Vida de gallos, que da título al conjunto, es una brevísima fotografía del sórdido transcurrir de la infancia de unos niños al cuidado de un tío criador de gallos de riña y de cómo un crimen pasional termina de un plumazo con los gallos.
Dos pruebas de adulterio delata la calidad de abogado del autor, en un relato desopilante sobre las cavilaciones jurídicas de un juez ante el adulterio de la mujer y del marido de un mismo matrimonio, en una suerte de empate de adulterios que arroja dudas sobre quién debería perder los gananciales. La explicación de don Rafael, que sospecha de que Elena, su mujer, lo engaña, merece transcribirse: “Elena es una buena pareja desde que se excita; pero siempre pasa por una fase medrosa, porque al ser de talla pequeña, estrecha y muy seca, le incomoda la idea de la inminencia de la penetración. En los prolegómenos entonces, había que ser muy paciente y delicado y consumir una cantidad excepcional de vaselina. Pero a pesar de que en la última semana no había poseído a Elena, el frasco donde guardaban el fluido estaba casi vacío”.
Un muchacho muy correcto y Mister Fair Play se ocupan de dos historias de amor y celos con sendos finales sangrientos. En este último relato, el desarrollo resulta quizás algo estirado; más de una vez parece que la historia se aproxima a su final y sin embargo no es así. En cambio, en Cuchilla en mano, De Mattos retoma una bienvenida concisión y brevedad, además de un humor impagable en esa historia de un viejo verde que se va de putas nada menos que en Nochebuena. Aquí por suerte la sangre no llega al río.
La venda blanca deja descansar el amor y los celos para meterse en el siglo XVIII con la historia de Pascual Faruolo, un italiano sesentón, gimnasta y equilibrista, que acompañado de sus hijas recorre los pueblos dando un espectáculo de equilibrio sobre una cuerda tensada a gran altura, con los ojos vendados. La ciudadana emperatriz es la narración que el botánico Aimé Bonpland hace de su relación con María Josefina Tascher de la Pagerie, la mujer de Napoleón Bonaparte, relación que se afianza cuando ella lo contrata para hacerse cargo de los jardines de la Malmaison. Como se sabe, el castillo de Malmaison había sido un antojo de Josefina, que había gastado una fortuna en su compra. Oriunda de Martinica y con nostalgia de la vegetación de la isla, Josefina decide hacer de los enormes jardines del palacio una suerte de Edén, con fauna y flora traída de varias partes del mundo y para esa tarea contrata a Bonpland. El relato, quizás lo mejor del libro, descansa sobre una base histórica. De Mattos describe con elegancia y ternura la admiración del botánico por la emperatriz: “Si repasamos su vida, advertimos un ascenso continuo, gracias a sus cualidades extraordinarias ejercidas en contextos de acotadas posibilidades. Fue una mujer que se hizo a sí misma; una plebeya inculta que llegó a civilizada emperatriz”. Cuando la ve por primera vez en la entrevista en la que será contratado, Bonpland descubre con asombro que Josefina se tapa la boca cuando le habla: “Ese mismo día me di cuenta de que al hablar hacía todo lo posible para que no se le viera una dentadura diezmada por las caries contraídas al chupar cañas de azúcar cuando niña. Pese a la reducción de piezas dentales que sufría, hablaba con una voz grave y sensual, espléndidamente modulada, lo que trasuntaba afanosos e infatigables ensayos”.

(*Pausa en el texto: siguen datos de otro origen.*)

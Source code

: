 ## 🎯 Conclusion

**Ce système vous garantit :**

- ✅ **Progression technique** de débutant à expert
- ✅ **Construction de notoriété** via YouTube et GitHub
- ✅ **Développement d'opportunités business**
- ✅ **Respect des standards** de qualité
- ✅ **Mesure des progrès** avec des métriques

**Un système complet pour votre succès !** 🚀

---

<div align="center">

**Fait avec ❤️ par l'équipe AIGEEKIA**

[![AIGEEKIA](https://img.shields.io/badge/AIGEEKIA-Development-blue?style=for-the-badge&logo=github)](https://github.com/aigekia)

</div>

El libro finaliza con La guerra santa, donde se respiran aires de ¡Bernabé, Bernabé!, ya que la acción transcurre en el pueblo de San Borja en Durazno y relata el enfrentamiento de un grupo de guenoas y guaraníes con la feligresía católica, en torno a la propiedad de una campana de bronce que los últimos les arrebatan a los primeros.
El libro se lee de un tirón, en un disfrute permanente de la fluidez del lenguaje que transita con elegancia y maestría, mientras retrata a sus personajes con una inocultable dosis de humor y ternura.